> [WHAT IS EXPECTED]
Output exactly, in the material below, the lines from the one with "system (), %" through the one with "We obtain asymptotically". Omit all pictures.

> [EXTRACTED DATA]
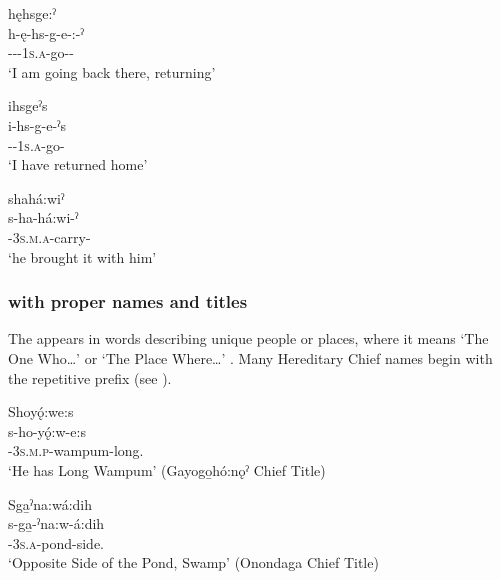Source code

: \ex hęhsge:ˀ\\
\gll h-ę-hs-g-e-:-ˀ\\
{\translocative}-{\future}-{\repetitive}-\textsc{1s.a}-go-{\purposive}-{\punctual}\\
\glt `I am going back there, returning'

\ex ihsgeˀs\\
\gll i-hs-g-e-ˀs\\
{\prothetic}-{\repetitive}-\textsc{1s.a}-go-{\habitual}\\
\glt `I have returned home'

\ex shahá:wiˀ\\
\gll s-ha-há:wi-ˀ\\
{\repetitive}-\textsc{3s.m.a}-carry-{\punctual}\\
\glt `he brought it with him'
\z
\z

\largerpage
\subsubsection*{ {\repetitive} with proper names and titles} \label{[s-, j-, ji-] (repetitive) with proper names and titles}
The  {\repetitive} appears in words describing unique people or places, where it means ‘The One Who…’ or ‘The Place Where…’ . Many Hereditary Chief names begin with the repetitive prefix (see ).

\ea\label{ex:srepex3}

\ea Shoyǫ́:we:s\\
\gll s-ho-yǫ́:w-e:s\\
{\repetitive}-\textsc{3s.m.p}-wampum-long.{\stative}\\
\glt `He has Long Wampum' (Gayogo̱hó:nǫˀ Chief Title)

\ex Sga̱ˀna:wá:dih\\
\gll s-ga̱-ˀna:w-á:dih\\
{\repetitive}-\textsc{3s.a}-pond-side.{\stative}\\
\glt `Opposite Side of the Pond, Swamp' (Onondaga Chief Title)



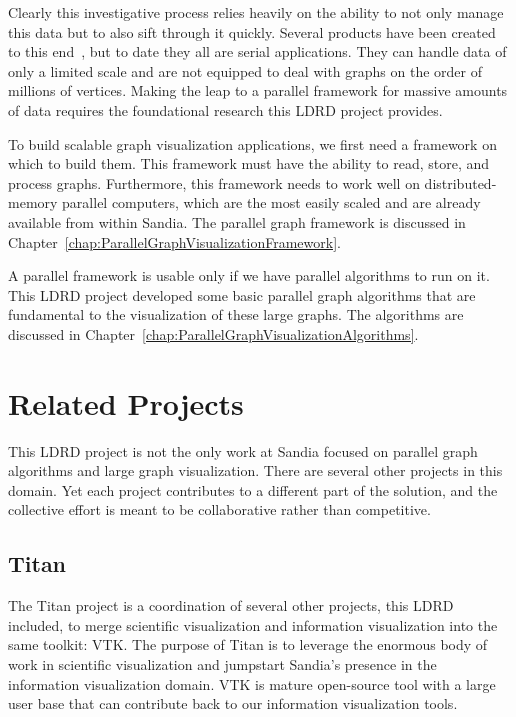 \documentclass[pdf,12pt,report,strict]{SANDreport}
\newcommand*{\lcite}[1]{~\cite{#1}}
\newcommand{\titan}{Titan\index{Titan}\xspace}
\begin{document}
Clearly this investigative process relies heavily on the ability to not
only manage this data but to also sift through it quickly.  Several
products have been created to this end\lcite{Hetzler98,Thomas99,Boyack01},
but to date they all are serial applications.  They can handle data of only
a limited scale and are not equipped to deal with graphs on the order of
millions of vertices.  Making the leap to a parallel framework for massive
amounts of data requires the foundational research this LDRD project
provides.

To build scalable graph visualization applications, we first need a
framework on which to build them.  This framework must have the ability to
read, store, and process graphs.  Furthermore, this framework needs to work
well on distributed-memory parallel computers, which are the most easily
scaled and  are already available from within Sandia.  The parallel graph
framework is discussed in
Chapter~\ref{chap:ParallelGraphVisualizationFramework}.

A parallel framework is usable only if we have parallel algorithms to run
on it.  This LDRD project developed some basic parallel graph algorithms
that are fundamental to the visualization of these large graphs.  The
algorithms are discussed in
Chapter~\ref{chap:ParallelGraphVisualizationAlgorithms}.

\section{Related Projects}
\label{sec:RelatedProjects}

This LDRD project is not the only work at Sandia focused on parallel graph
algorithms and large graph visualization.  There are several other projects
in this domain.  Yet each project contributes to a different part of the
solution, and the collective effort is meant to be collaborative rather
than competitive.

\subsection{\titan}
\label{sec:RelatedProjects:Titan}


The \titan project is a coordination of several other projects, this LDRD
included, to merge scientific visualization
and information visualization into the
same toolkit: VTK.  The purpose of \titan is to leverage the
enormous body of work in scientific visualization and jumpstart Sandia's
presence in the information visualization domain.  VTK is mature
open-source tool with a large user base that can contribute back to our
information visualization tools.
\end{document}
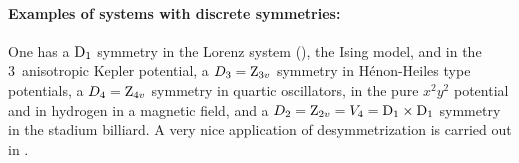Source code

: 



\paragraph{Examples of systems with discrete symmetries:}
One has
a $\mathrm{D}_1$ symmetry in the Lorenz system (), %
the Ising model,
and in the 3\dmn\ anisotropic Kepler
potential,
a $D_3=\mathrm{Z}_{3v}$ symmetry in H\'enon-Heiles type potentials,
a $D_4=\mathrm{Z}_{4v}$ symmetry in quartic oscillators,
in the pure $x^2 y^2$ potential and
in hydrogen in a magnetic field,
and a $D_2=\mathrm{Z}_{2v} = V_4 =\mathrm{D}_1\times \mathrm{D}_1$ symmetry
in the stadium billiard.
A very nice application of desymmetrization is
carried out in .

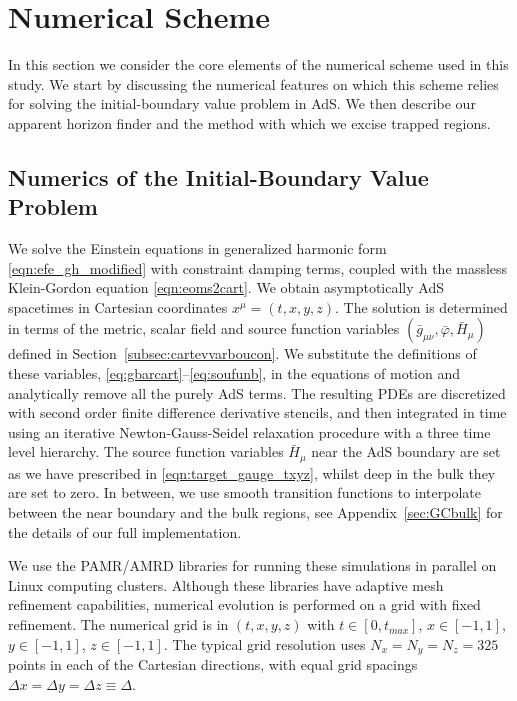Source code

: \documentclass[aps,letterpaper,twocolumn,nofootinbib]{revtex4}
\numberwithin{equation}{section}
\begin{document}
\section{Numerical Scheme}\label{sec:numerical_scheme}

In this section we consider the core elements of the numerical scheme used in this study.
We start by discussing the numerical features on which this scheme relies for solving the initial-boundary value problem in AdS.
We then describe our apparent horizon finder and the method with which we excise trapped regions.


\subsection{Numerics of the Initial-Boundary Value Problem}
\label{sec:numcauprob}
We solve the Einstein equations in generalized harmonic form \eqref{eqn:efe_gh_modified} with constraint damping terms, coupled with the massless Klein-Gordon equation \eqref{eqn:eoms2cart}.
We obtain asymptotically AdS spacetimes in Cartesian coordinates $x^\mu=(t,x,y,z)$. 
The solution is determined in terms of the metric, scalar field and source function variables $(\bar{g}_{\mu\nu},\bar{\varphi},\bar{H}_\mu)$ defined in Section~\ref{subsec:cartevvarboucon}. We substitute the definitions of these variables, \eqref{eq:gbarcart}--\eqref{eq:soufunb}, in the equations of motion and analytically remove all the purely AdS terms.
The resulting PDEs are discretized with second order finite difference derivative stencils, and then integrated in time using an iterative Newton-Gauss-Seidel relaxation procedure with a three time level hierarchy.
The source function variables $\bar{H}_\mu$ near the AdS boundary are set as we have prescribed in \eqref{eqn:target_gauge_txyz}, whilst deep in the bulk they are set to zero. 
In between, we use smooth transition functions to interpolate between the near boundary and the bulk regions, see Appendix~\ref{sec:GCbulk} for the details of our full implementation. 

We use the PAMR/AMRD libraries \cite{PAMR} for running these simulations in parallel on Linux computing clusters.
Although these libraries have adaptive mesh refinement capabilities, numerical evolution is performed on a grid with fixed refinement.
The numerical grid is in $(t,x,y,z)$ with $t \in [0,t_{max}]$, $x \in [-1,1]$, $y \in [-1,1]$, $z \in [-1,1]$.
The typical grid resolution uses $N_x=N_y=N_z=325$ points in each of the Cartesian directions, with equal grid spacings $\Delta x = \Delta y = \Delta z\equiv \Delta$. 
\end{document}
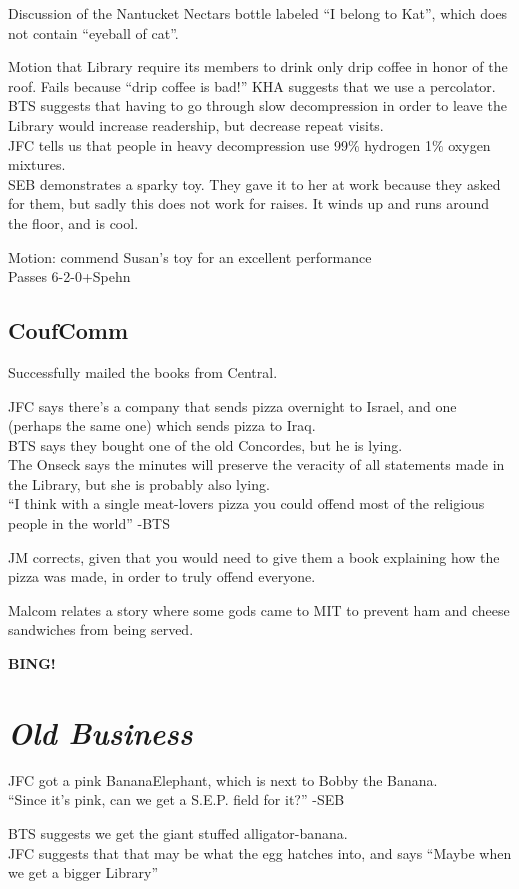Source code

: \documentclass[10pt]{article}
\newcommand{\bing}{{\bf BING!} }
\newcommand{\goto}[1]{\bing \vskip 12pt \section*{{\em{#1}}}}
\begin{document}
Discussion of the Nantucket Nectars bottle labeled ``I belong to
Kat'', which does not contain ``eyeball of cat''.

Motion that Library require its members to drink only drip coffee in
honor of the roof. Fails because ``drip coffee is bad!''
KHA suggests that we use a percolator.\\
BTS suggests that having to go through slow decompression in order to
leave the Library would increase readership, but decrease repeat
visits.\\
JFC tells us that people in heavy decompression use 99\% hydrogen 1\%
oxygen mixtures.\\
SEB demonstrates a sparky toy. They gave it to her at work because
they asked for them, but sadly this does not work for raises.
It winds up and runs around the floor, and is cool.

Motion: commend Susan's toy for an excellent performance\\
Passes 6-2-0+Spehn

\subsection*{CoufComm}
Successfully mailed the books from Central.

JFC says there's a company that sends pizza overnight to Israel, and
one (perhaps the same one) which sends pizza to Iraq.\\
BTS says they bought one of the old Concordes, but he is lying.\\
The Onseck says the minutes will preserve the veracity of all
statements made in the Library, but she is probably also lying.\\

``I think with a single meat-lovers pizza you could offend most of the
religious people in the world'' -BTS

JM corrects, given that you would need to give them a book explaining
how the pizza was made, in order to truly offend everyone.

Malcom relates a story where some gods came to MIT to prevent ham and
cheese sandwiches from being served.


\goto{Old Business}

JFC got a pink BananaElephant, which is next to Bobby the Banana.\\
``Since it's pink, can we get a S.E.P. field for it?'' -SEB

BTS suggests we get the giant stuffed alligator-banana.\\
JFC suggests that that may be what the egg hatches into, and says
``Maybe when we get a bigger Library''
\end{document}
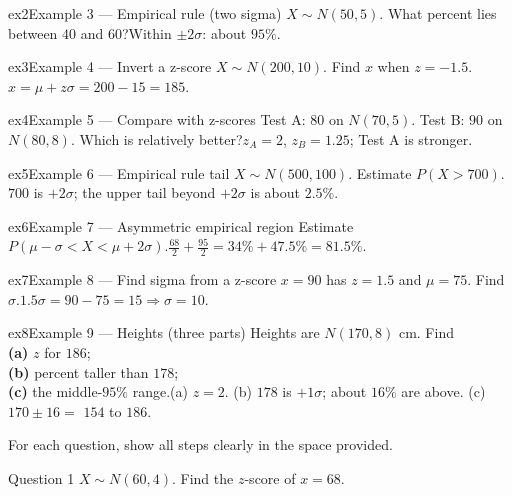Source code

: \documentclass[11pt]{article}
\begin{document}
\begin{example}{ex2}{Example 3 --- Empirical rule (two sigma)}
$X\sim N(50,5)$. What percent lies between $40$ and $60$?\soln Within $\pm2\sigma$: about $95\%$.
\end{example}

\begin{example}{ex3}{Example 4 --- Invert a z-score}
$X\sim N(200,10)$. Find $x$ when $z=-1.5$.\soln $x=\mu+z\sigma=200-15=185$.
\end{example}

\begin{example}{ex4}{Example 5 --- Compare with z-scores}
Test A: $80$ on $N(70,5)$. Test B: $90$ on $N(80,8)$. Which is relatively better?\soln $z_A=2$, $z_B=1.25$; Test A is stronger.
\end{example}

\begin{example}{ex5}{Example 6 --- Empirical rule tail}
$X\sim N(500,100)$. Estimate $P(X>700)$.\soln $700$ is $+2\sigma$; the upper tail beyond $+2\sigma$ is about $2.5\%$.
\end{example}

\begin{example}{ex6}{Example 7 --- Asymmetric empirical region}
Estimate $P(\mu-\sigma<X<\mu+2\sigma)$.\soln $\tfrac{68}{2}+\tfrac{95}{2}=34\%+47.5\%=81.5\%$.
\end{example}

\begin{example}{ex7}{Example 8 --- Find sigma from a z-score}
$x=90$ has $z=1.5$ and $\mu=75$. Find $\sigma$.\soln $1.5\sigma=90-75=15\Rightarrow\sigma=10$.
\end{example}

\begin{example}{ex8}{Example 9 --- Heights (three parts)}
Heights are $N(170,8)$ cm. Find \\ \textbf{(a)} $z$ for $186$; \\ \textbf{(b)} percent taller than $178$; \\ \textbf{(c)} the middle-$95\%$ range.\soln (a) $z=2$. (b) $178$ is $+1\sigma$; about $16\%$ are above. (c) $170\pm16=$ $154$ to $186$.
\end{example}

\clearpage
{}
For each question, show all steps clearly in the space provided.

\begin{qbox}{Question 1}
$X\sim N(60,4)$. Find the $z$-score of $x=68$.\workspace{2.4cm}
\end{qbox}
\end{document}
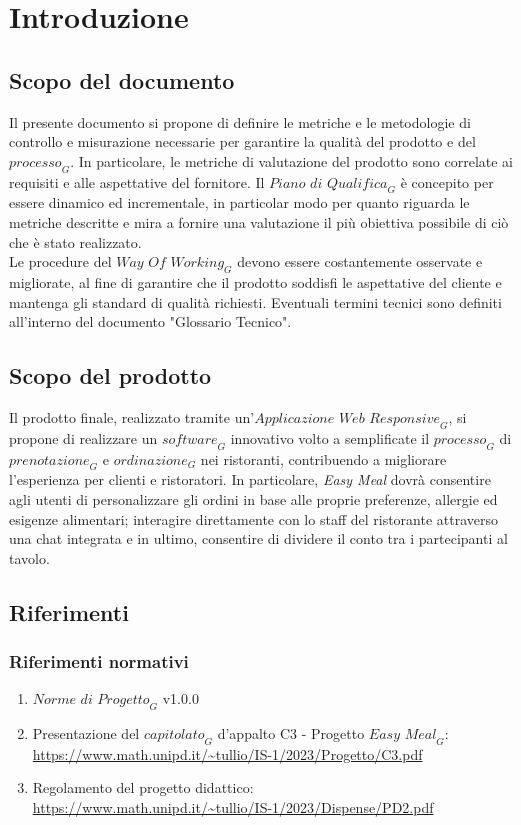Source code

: \section{Introduzione}
\subsection{Scopo del documento}
Il presente documento si propone di definire le metriche e le metodologie di controllo e misurazione necessarie per garantire la qualità del prodotto e del $\textit{processo}_G$. In particolare, le metriche di valutazione del prodotto sono correlate ai requisiti e alle aspettative del fornitore.
Il $\textit{Piano di Qualifica}_G$ è concepito per essere dinamico ed incrementale, in particolar modo per quanto riguarda le metriche descritte e mira a fornire una valutazione il più obiettiva possibile di ciò che è stato realizzato.\\
Le procedure del $\textit{Way Of Working}_G$ devono essere costantemente osservate e migliorate, al fine di garantire che il prodotto soddisfi le aspettative del cliente e mantenga gli standard di qualità richiesti. Eventuali termini tecnici sono definiti all'interno del documento "Glossario Tecnico".
\subsection{Scopo del prodotto}
Il prodotto finale, realizzato tramite un'$\textit{Applicazione Web Responsive}_G$, si propone di realizzare un $\textit{software}_G$ innovativo volto a semplificate il $\textit{processo}_G$ di $\textit{prenotazione}_G$ e $\textit{ordinazione}_G$ nei ristoranti, contribuendo a migliorare l'esperienza per clienti e ristoratori. In particolare, \textit{Easy Meal} dovrà consentire agli utenti di personalizzare gli ordini in base alle proprie preferenze, allergie ed esigenze alimentari; interagire direttamente con lo staff del ristorante attraverso una chat integrata e in ultimo, consentire di dividere il conto tra i partecipanti al tavolo.
\subsection{Riferimenti}
\subsubsection{Riferimenti normativi}
\begin{enumerate}
    \item $\textit{Norme di Progetto}_G$ v1.0.0
    \item Presentazione del $\textit{capitolato}_G$ d'appalto C3 - Progetto $\textit{Easy Meal}_G$: \\ 
    \url{https://www.math.unipd.it/~tullio/IS-1/2023/Progetto/C3.pdf}
    \item Regolamento del progetto didattico: \\ 
    \url{https://www.math.unipd.it/~tullio/IS-1/2023/Dispense/PD2.pdf}
\end{enumerate}
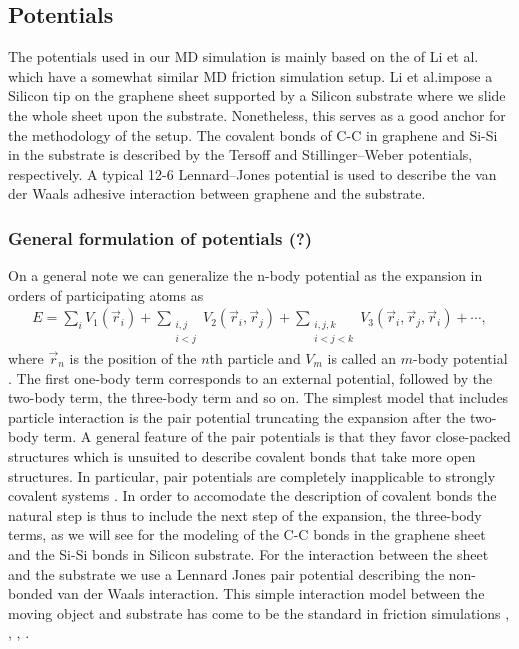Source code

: 


\subsection{Potentials}


The potentials used in our MD simulation is mainly based on the of Li et al.
\cite{li_evolving_2016} which have a somewhat similar MD friction simulation
setup. Li et al.impose a Silicon tip on the graphene sheet supported by a
Silicon substrate where we slide the whole sheet upon the substrate.
Nonetheless, this serves as a good anchor for the methodology of the setup. The
covalent bonds of C-C in graphene and Si-Si in the substrate is described by the
Tersoff and Stillinger–Weber potentials, respectively. A typical 12-6
Lennard–Jones potential is used to describe the van der Waals adhesive
interaction between graphene and the substrate. 

\subsubsection{General formulation of potentials (?)}
On a general note we can generalize the n-body potential as the expansion in
orders of participating atoms as 
\begin{align*}
  E = \sum_i V_1(\vec{r}_i) + 
      \sum_{\substack{i, j \\ i < j}} V_2(\vec{r}_i, \vec{r}_j) +  
      \sum_{\substack{i,j,k \\ i < j < k}} V_3(\vec{r}_i, \vec{r}_j, \vec{r}_i) + \cdots,
\end{align*} 
where $\vec{r}_n$ is the position of the $n$th particle and $V_m$ is called an
$m$-body potential  \cite{PhysRevB.37.6991}. The first one-body term corresponds
to an external potential, followed by the two-body term, the three-body term and
so on. The simplest model that includes particle interaction is the pair
potential truncating the expansion after the two-body term. A general feature of
the pair potentials is that they favor close-packed structures which is unsuited
to describe covalent bonds that take more open structures. In particular, pair
potentials are completely inapplicable to strongly covalent systems \cite{PhysRevB.37.6991}. In order to accomodate the description
of covalent bonds the natural step is thus to include the next step of the
expansion, the three-body terms, as we will see for the modeling of the C-C bonds in the graphene sheet and the Si-Si bonds in Silicon substrate. For the interaction between
the sheet and the substrate we use a Lennard Jones pair potential
describing the non-bonded van der Waals interaction. This simple interaction model between the moving object and substrate has come to be the standard in friction simulations \cite{zhu_study_2018}, \cite{ZHANG201585}, \cite{Yoon2015MolecularDS}, \cite{kim_nano-scale_2009}.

> [YOUR SOLUTION]
a $\mathrm{D}_1$ symmetry in the Lorenz system (), %
the Ising model,
and in the 3\dmn\ anisotropic Kepler
potential,
a $D_3=\mathrm{Z}_{3v}$ symmetry in H\'enon-Heiles type potentials,
a $D_4=\mathrm{Z}_{4v}$ symmetry in quartic oscillators,
in the pure $x^2 y^2$ potential and
in hydrogen in a magnetic field,
and a $D_2=\mathrm{Z}_{2v} = V_4 =\mathrm{D}_1\times \mathrm{D}_1$ symmetry
in the stadium billiard.
A very nice application of desymmetrization is
carried out in .

Source code

: \documentclass[aps,letterpaper,twocolumn,nofootinbib]{revtex4}
\numberwithin{equation}{section}
\begin{document}
\section{Numerical Scheme}\label{sec:numerical_scheme}

In this section we consider the core elements of the numerical scheme used in this study.
We start by discussing the numerical features on which this scheme relies for solving the initial-boundary value problem in AdS.
We then describe our apparent horizon finder and the method with which we excise trapped regions.


\subsection{Numerics of the Initial-Boundary Value Problem}
\label{sec:numcauprob}
We solve the Einstein equations in generalized harmonic form \eqref{eqn:efe_gh_modified} with constraint damping terms, coupled with the massless Klein-Gordon equation \eqref{eqn:eoms2cart}.
We obtain asymptotically AdS spacetimes in Cartesian coordinates $x^\mu=(t,x,y,z)$. 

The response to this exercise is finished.